Vehicle Fuel Efficiency: From Raw Data to Machine Learning Insights

1. Dataset Overview

The foundation of this project is a comprehensive dataset detailing vehicle specifications, pricing, and fuel consumption metrics.

Size: The dataset contains over 11,000 records of individual car models.
Features: It includes a mix of categorical and numerical features, such as Make, Model, Year, Engine HP, Engine Cylinders, Transmission Type, Vehicle Style, and MSRP.
Target Variable: The primary target variable for my predictive modeling is Highway MPG (Miles Per Gallon), representing the vehicle's fuel efficiency on the highway.

2. Exploratory Data Analysis (EDA)

Before feeding data into machine learning algorithms, I conducted a thorough Exploratory Data Analysis (EDA) to understand the underlying mechanical and market distributions.

Key steps included:

Advanced Data Cleaning & Imputation: I systematically identified and handled missing values in critical columns. Instead of relying on naive global averages, I utilized Grouping Imputation (e.g., filling missing Engine HP or Cylinders based on the median values of similar vehicles grouped by Make and Model). I also stripped away redundant or highly sparse text features.
Outlier Detection & Treatment: I analyzed the spread of vehicle prices (MSRP) and engine capabilities, specifically hunting down and isolating extreme outliers (such as multi-million-dollar hypercars or anomalous data entries) that would otherwise heavily skew my baseline models.
Correlation Mapping: I identified strong multi-collinearity between specific features (e.g., Engine Cylinders and Engine HP), which directly informed my feature engineering strategy later in the project.

3. Research Questions & Visual Insights

To guide my EDA, I formulated four specific research questions to explore the physical characteristics and market trends within the automotive industry.

Q1: Impact of Engine Power on Fuel Efficiency (City MPG)

I investigated the direct relationship between raw engine horsepower and fuel consumption in urban environments.
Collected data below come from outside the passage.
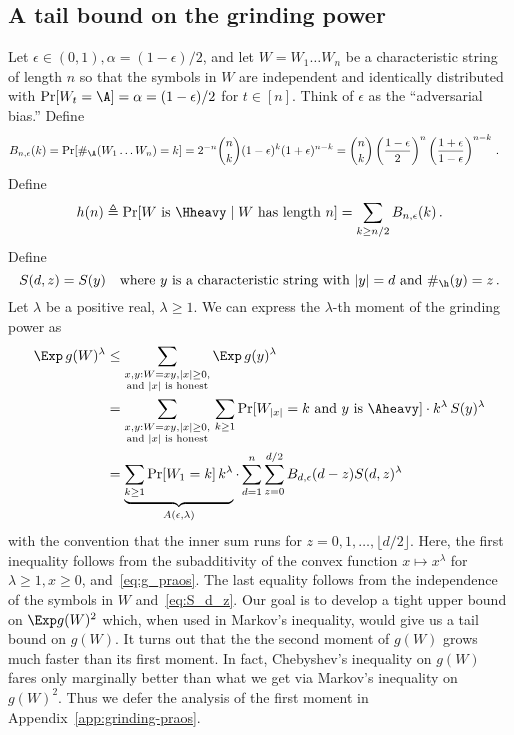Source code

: \subsection{A tail bound on the grinding power}
Let $\epsilon \in (0, 1), \alpha = (1 - \epsilon)/2$, and 
let $W = W_1 \ldots W_n$ be a characteristic string of length $n$ so that 
the symbols in $W$ are independent and identically distributed 
with $\Pr[W_t = \A] = \alpha = (1 - \epsilon)/2$ for $t \in [n]$.
Think of $\epsilon$ as the ``adversarial bias.'' 
Define 
\begin{align}\label{eq:suffix-prob-binomial}
    B_{n, \epsilon}(k) 
    &= \Pr[ \#_\A(W_1 \ldots W_n) = k ]  
    = 2^{-n}\binom{n}{k} (1-\epsilon)^k (1 + \epsilon)^{n-k} 
    =  \binom{n}{k} 
        \left(\frac{1-\epsilon}{2}\right)^n 
        \left(\frac{1 + \epsilon}{1-\epsilon} \right)^{n-k} 
        \,.
\end{align}
Define
\begin{equation}\label{eq:prob-Hheavy}
  h(n) 
  \triangleq \Pr[\text{$W$ is $\Hheavy \mid W$ has length $n$}] 
  = \sum_{k \geq n/2} B_{n, \epsilon}(k)
  \,.
\end{equation}
Define
\begin{equation}\label{eq:S_d_z}
  S(d, z) = S(y) \quad\text{where $y$ is a characteristic string with $|y| = d$ and $\#_\h(y) = z$}
  \,.  
\end{equation}
Let $\lambda$ be a positive real, $\lambda \geq 1$. 
We can express the $\lambda$-th moment of the grinding power as
\begin{align}\label{eq:grinding-power-moment-praos}
    \Exp\, g(W)^\lambda 
    &\leq \sum_{\substack{x,y : W = xy, |x| \geq 0, \\ \text{and $|x|$ is honest} }} 
      \Exp\, g(y)^\lambda \nonumber \\
    &= \sum_{\substack{x,y : W = xy, |x| \geq 0, \\ \text{and $|x|$ is honest} }}\, \sum_{k \geq 1} 
      \Pr[\text{$W_{|x|} = k$ and $y$ is $\Aheavy$}] \cdot k^\lambda\, S(y)^\lambda \nonumber \\
    &=  %
        \underbrace{\sum_{k\geq 1} \Pr[W_1 = k]\, k^\lambda}_{A(\epsilon, \lambda)} 
        \cdot 
        \sum_{d=1}^n \sum_{z = 0}^{ d/2 } B_{d, \epsilon}(d - z) S(d,z)^\lambda
\end{align}
with the convention that 
the inner sum runs for $z = 0, 1, \ldots, \lfloor d/2 \rfloor$. 
Here, the first inequality follows from 
the subadditivity of the convex function 
$x \mapsto x^\lambda$ for $\lambda \geq 1, x \geq 0$,  
and~\eqref{eq:g_praos}. 
The last equality follows from the independence of the symbols in $W$ 
and~\eqref{eq:S_d_z}.
Our goal is to develop a tight upper bound on $\Exp g(W)^2$ 
which, when used in Markov's inequality, 
would give us a tail bound on $g(W)$. 
{\color{blue}It turns out that the the second moment of $g(W)$ grows 
much faster than its first moment. In fact, 
Chebyshev's inequality on $g(W)$ fares only marginally better 
than what we get via Markov's inequality on $g(W)^2$. 
Thus we defer the analysis of the first moment in Appendix~\ref{app:grinding-praos}.}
My hypothesis was that higher engine power necessitates greater fuel intake, leading to lower City MPG. (See figure below)

Q2: Average Highway MPG by Top 10 Manufacturers

I wanted to compare the engineering focus of the leading automotive brands. This analysis helped me identify which of the top 10 manufacturers prioritize highway fuel efficiency in their vehicle lineups. (See figure below)
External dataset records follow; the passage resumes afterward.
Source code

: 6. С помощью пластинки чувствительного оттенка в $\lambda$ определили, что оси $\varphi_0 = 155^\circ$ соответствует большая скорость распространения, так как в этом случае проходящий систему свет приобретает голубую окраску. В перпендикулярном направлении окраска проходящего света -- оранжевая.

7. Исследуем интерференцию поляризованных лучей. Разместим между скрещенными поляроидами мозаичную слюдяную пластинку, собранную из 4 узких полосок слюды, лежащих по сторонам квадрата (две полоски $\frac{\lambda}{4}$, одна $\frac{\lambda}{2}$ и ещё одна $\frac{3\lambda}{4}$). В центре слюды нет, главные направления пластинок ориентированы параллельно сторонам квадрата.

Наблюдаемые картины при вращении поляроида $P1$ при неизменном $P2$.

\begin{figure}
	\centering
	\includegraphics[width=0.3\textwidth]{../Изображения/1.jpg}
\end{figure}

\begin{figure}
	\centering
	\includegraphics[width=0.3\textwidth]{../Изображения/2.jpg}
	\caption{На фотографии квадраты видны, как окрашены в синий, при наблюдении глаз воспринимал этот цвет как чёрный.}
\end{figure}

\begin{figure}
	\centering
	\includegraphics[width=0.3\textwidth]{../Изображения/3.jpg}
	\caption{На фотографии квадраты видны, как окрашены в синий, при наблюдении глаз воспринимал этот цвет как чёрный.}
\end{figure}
Q3: Evolution of Average Engine Power (2000-2017)

To understand historical automotive trends, I tracked the average engine horsepower over a 17-year period. This revealed whether the industry has been shifting towards more powerful vehicles over time. (See figure below)

Q4: Shift in Vehicle Style Production (2000-2017)

Finally, I examined how consumer preferences and manufacturing priorities have changed regarding vehicle body styles (e.g., the rise of SUVs vs. Sedans) between the years 2000 and 2017. (See figure below)

4. Baseline Model Training

Before diving into complex algorithms and advanced feature engineering, I established a baseline model. This serves as a benchmark to prove whether my subsequent, more complicated models actually provide genuine value.

Objective

The goal of the baseline model is to predict the Highway MPG (Miles Per Gallon) using a standard, un-engineered set of features.

Features Used

For this initial phase, I trained a basic Linear Regression model. To keep it simple and avoid data leakage, I dropped specific columns:

Target: highway MPG (Obviously removed from the training data).
Data Leakage Prevented: I removed city mpg, because in a real-world scenario, if you don't know the highway efficiency, you likely don't know the city efficiency either.
Text/ID Clutter Removed: I dropped Model and Market Category as they contain hundreds of unique, noisy text values that a simple linear model cannot process effectively without advanced encoding.

The model was trained entirely on the remaining raw physical and market specifications (such as Engine HP, Engine Cylinders, Year, Transmission Type, MSRP, etc.) utilizing standard One-Hot Encoding for categorical variables.

Baseline Results

The Linear Regression baseline performed decently, establishing the initial error margin and predictive accuracy that my future models needed to beat. (See the baseline evaluation results below)

Baseline Feature Importance: What is the Model Thinking?

To understand how the baseline Linear Regression makes its predictions, I extracted its feature coefficients. In a linear model, these coefficients act as weights, showing exactly how much each feature pushes the predicted Highway MPG up (green) or down (red).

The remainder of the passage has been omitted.